WHAT YOU WILL DO:
Transcribe exactly every line from the one with "uint16_t c_counter = 0;" to the last line of the listing below, including both.

AVAILABLE DATA:
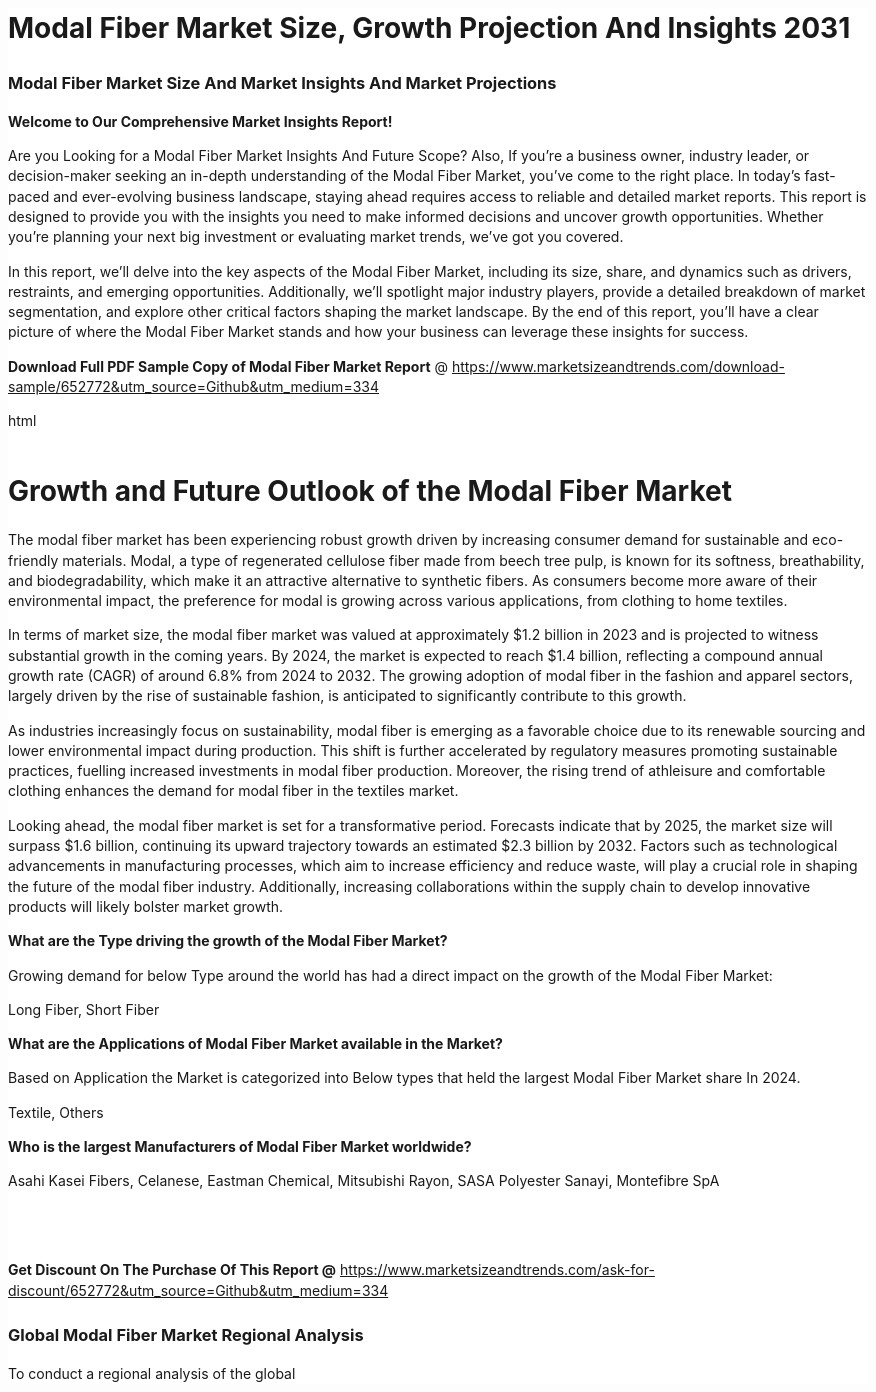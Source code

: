 <h1>Modal Fiber Market Size, Growth Projection And Insights 2031</h1><div class="" data-test-id=""><h3><span class="">Modal Fiber Market Size And Market Insights And Market Projections</span></h3></div><div class="" data-test-id=""><p><strong>Welcome to Our Comprehensive Market Insights Report!</strong></p><p>Are you Looking for a Modal Fiber Market Insights And Future Scope? Also, If you&rsquo;re a business owner, industry leader, or decision-maker seeking an in-depth understanding of the Modal Fiber Market, you&rsquo;ve come to the right place. In today&rsquo;s fast-paced and ever-evolving business landscape, staying ahead requires access to reliable and detailed market reports. This report is designed to provide you with the insights you need to make informed decisions and uncover growth opportunities. Whether you&rsquo;re planning your next big investment or evaluating market trends, we&rsquo;ve got you covered.</p><p>In this report, we&rsquo;ll delve into the key aspects of the Modal Fiber Market, including its size, share, and dynamics such as drivers, restraints, and emerging opportunities. Additionally, we&rsquo;ll spotlight major industry players, provide a detailed breakdown of market segmentation, and explore other critical factors shaping the market landscape. By the end of this report, you&rsquo;ll have a clear picture of where the Modal Fiber Market stands and how your business can leverage these insights for success.</p><p><strong>Download Full PDF Sample Copy of Modal Fiber Market Report</strong> @ <a href="https://www.marketsizeandtrends.com/download-sample/652772&utm_source=Github&utm_medium=334" target="_blank">https://www.marketsizeandtrends.com/download-sample/652772&utm_source=Github&utm_medium=334</a></p></div><div class="" data-test-id=""><p><span class="">html<!DOCTYPE html><html lang="en"><head> <meta charset="UTF-8"> <meta name="viewport" content="width=device-width, initial-scale=1.0"> <title>Modal Fiber Market Growth and Future Outlook</title></head><body> <h1>Growth and Future Outlook of the Modal Fiber Market</h1> <p> The modal fiber market has been experiencing robust growth driven by increasing consumer demand for sustainable and eco-friendly materials. Modal, a type of regenerated cellulose fiber made from beech tree pulp, is known for its softness, breathability, and biodegradability, which make it an attractive alternative to synthetic fibers. As consumers become more aware of their environmental impact, the preference for modal is growing across various applications, from clothing to home textiles. </p> <p> In terms of market size, the modal fiber market was valued at approximately $1.2 billion in 2023 and is projected to witness substantial growth in the coming years. By 2024, the market is expected to reach $1.4 billion, reflecting a compound annual growth rate (CAGR) of around 6.8% from 2024 to 2032. The growing adoption of modal fiber in the fashion and apparel sectors, largely driven by the rise of sustainable fashion, is anticipated to significantly contribute to this growth. </p> <p> As industries increasingly focus on sustainability, modal fiber is emerging as a favorable choice due to its renewable sourcing and lower environmental impact during production. This shift is further accelerated by regulatory measures promoting sustainable practices, fuelling increased investments in modal fiber production. Moreover, the rising trend of athleisure and comfortable clothing enhances the demand for modal fiber in the textiles market. </p> <p> <strong></strong> </p> <p> Looking ahead, the modal fiber market is set for a transformative period. Forecasts indicate that by 2025, the market size will surpass $1.6 billion, continuing its upward trajectory towards an estimated $2.3 billion by 2032. Factors such as technological advancements in manufacturing processes, which aim to increase efficiency and reduce waste, will play a crucial role in shaping the future of the modal fiber industry. Additionally, increasing collaborations within the supply chain to develop innovative products will likely bolster market growth. </p></body></html></span></p><p><strong><span class="">What are the&nbsp;Type driving the growth of the Modal Fiber Market?</span></strong></p></div><div class="" data-test-id=""><p><span class="">Growing demand for below Type around the world has had a direct impact on the growth of the Modal Fiber Market:</span></p></div><div class="" data-test-id=""><p>Long Fiber, Short Fiber</p><p><span class=""><strong>What are the&nbsp;Applications&nbsp;of Modal Fiber Market available in the Market?</strong></span></p></div><div class="" data-test-id=""><p><span class="">Based on Application the Market is categorized into Below types that held the largest Modal Fiber Market share In 2024.</span></p></div><div class="" data-test-id=""><p><span class="">Textile, Others</span></p><p><span class=""><strong>Who is the largest Manufacturers of Modal Fiber Market worldwide?</strong></span></p></div><div class="" data-test-id=""><p><span class="">Asahi Kasei Fibers, Celanese, Eastman Chemical, Mitsubishi Rayon, SASA Polyester Sanayi, Montefibre SpA</span></p></div><div class="" data-test-id="">&nbsp;</div><div class="" data-test-id="">&nbsp;</div><div class="" data-test-id=""><p><span class=""><strong>Get Discount On The Purchase Of This Report @</strong> <a href="https://www.marketsizeandtrends.com/ask-for-discount/652772&utm_source=Github&utm_medium=334" target="_blank">https://www.marketsizeandtrends.com/ask-for-discount/652772&utm_source=Github&utm_medium=334</a></span></p></div><div class="" data-test-id=""><div class="article-main__content" data-test-id="publishing-text-block"><h3><span class="">Global Modal Fiber Market Regional Analysis</span></h3></div><div class="article-main__content" data-test-id="publishing-text-block"><p><span class="">To conduct a regional analysis of the global
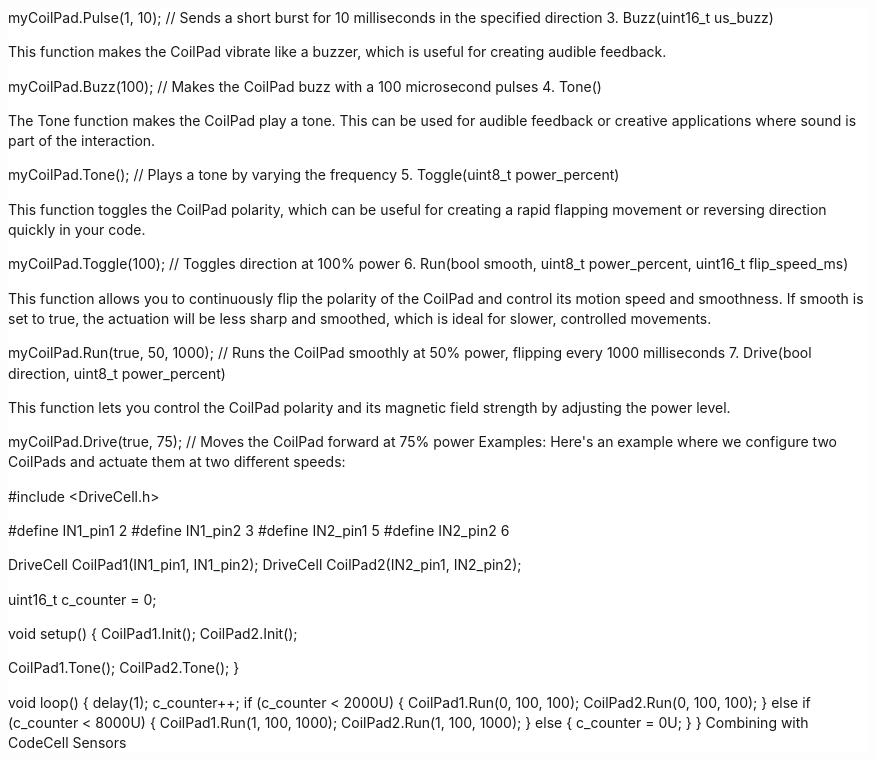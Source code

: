 myCoilPad.Pulse(1, 10); // Sends a short burst for 10 milliseconds in the specified direction
3. Buzz(uint16_t us_buzz)

This function makes the CoilPad vibrate like a buzzer, which is useful for creating audible feedback. 

myCoilPad.Buzz(100); // Makes the CoilPad buzz with a 100 microsecond pulses
4. Tone()

The Tone function makes the CoilPad play a tone. This can be used for audible feedback or creative applications where sound is part of the interaction.

myCoilPad.Tone(); // Plays a tone by varying the frequency
5. Toggle(uint8_t power_percent)

This function toggles the CoilPad polarity, which can be useful for creating a rapid flapping movement or reversing direction quickly in your code.

myCoilPad.Toggle(100); // Toggles direction at 100% power
6. Run(bool smooth, uint8_t power_percent, uint16_t flip_speed_ms)

This function allows you to continuously flip the polarity of the CoilPad and control its motion speed and smoothness. If smooth is set to true, the actuation will be less sharp and smoothed, which is ideal for slower, controlled movements.

myCoilPad.Run(true, 50, 1000); // Runs the CoilPad smoothly at 50% power, flipping every 1000 milliseconds
7. Drive(bool direction, uint8_t power_percent)

This function lets you control the CoilPad polarity and its magnetic field strength by adjusting the power level.

myCoilPad.Drive(true, 75); // Moves the CoilPad forward at 75% power 
Examples:
Here's an example where we configure two CoilPads and actuate them at two different speeds:

#include <DriveCell.h>

#define IN1_pin1 2
#define IN1_pin2 3
#define IN2_pin1 5
#define IN2_pin2 6

DriveCell CoilPad1(IN1_pin1, IN1_pin2);
DriveCell CoilPad2(IN2_pin1, IN2_pin2);

uint16_t c_counter = 0;

void setup() {
  CoilPad1.Init();
  CoilPad2.Init();

  CoilPad1.Tone();
  CoilPad2.Tone();
}

void loop() {
  delay(1);
  c_counter++;
  if (c_counter < 2000U) {
    CoilPad1.Run(0, 100, 100);
    CoilPad2.Run(0, 100, 100);
  }
  else if (c_counter < 8000U) {
    CoilPad1.Run(1, 100, 1000);
    CoilPad2.Run(1, 100, 1000);
  } else {
    c_counter = 0U;
  }
}
Combining with CodeCell Sensors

COMPLETED EXERCISE:
uint16_t c_counter = 0;

void setup() {
  CoilPad1.Init();
  CoilPad2.Init();

  CoilPad1.Tone();
  CoilPad2.Tone();
}

void loop() {
  delay(1);
  c_counter++;
  if (c_counter < 2000U) {
    CoilPad1.Run(0, 100, 100);
    CoilPad2.Run(0, 100, 100);
  }
  else if (c_counter < 8000U) {
    CoilPad1.Run(1, 100, 1000);
    CoilPad2.Run(1, 100, 1000);
  } else {
    c_counter = 0U;
  }
}
Combining with CodeCell Sensors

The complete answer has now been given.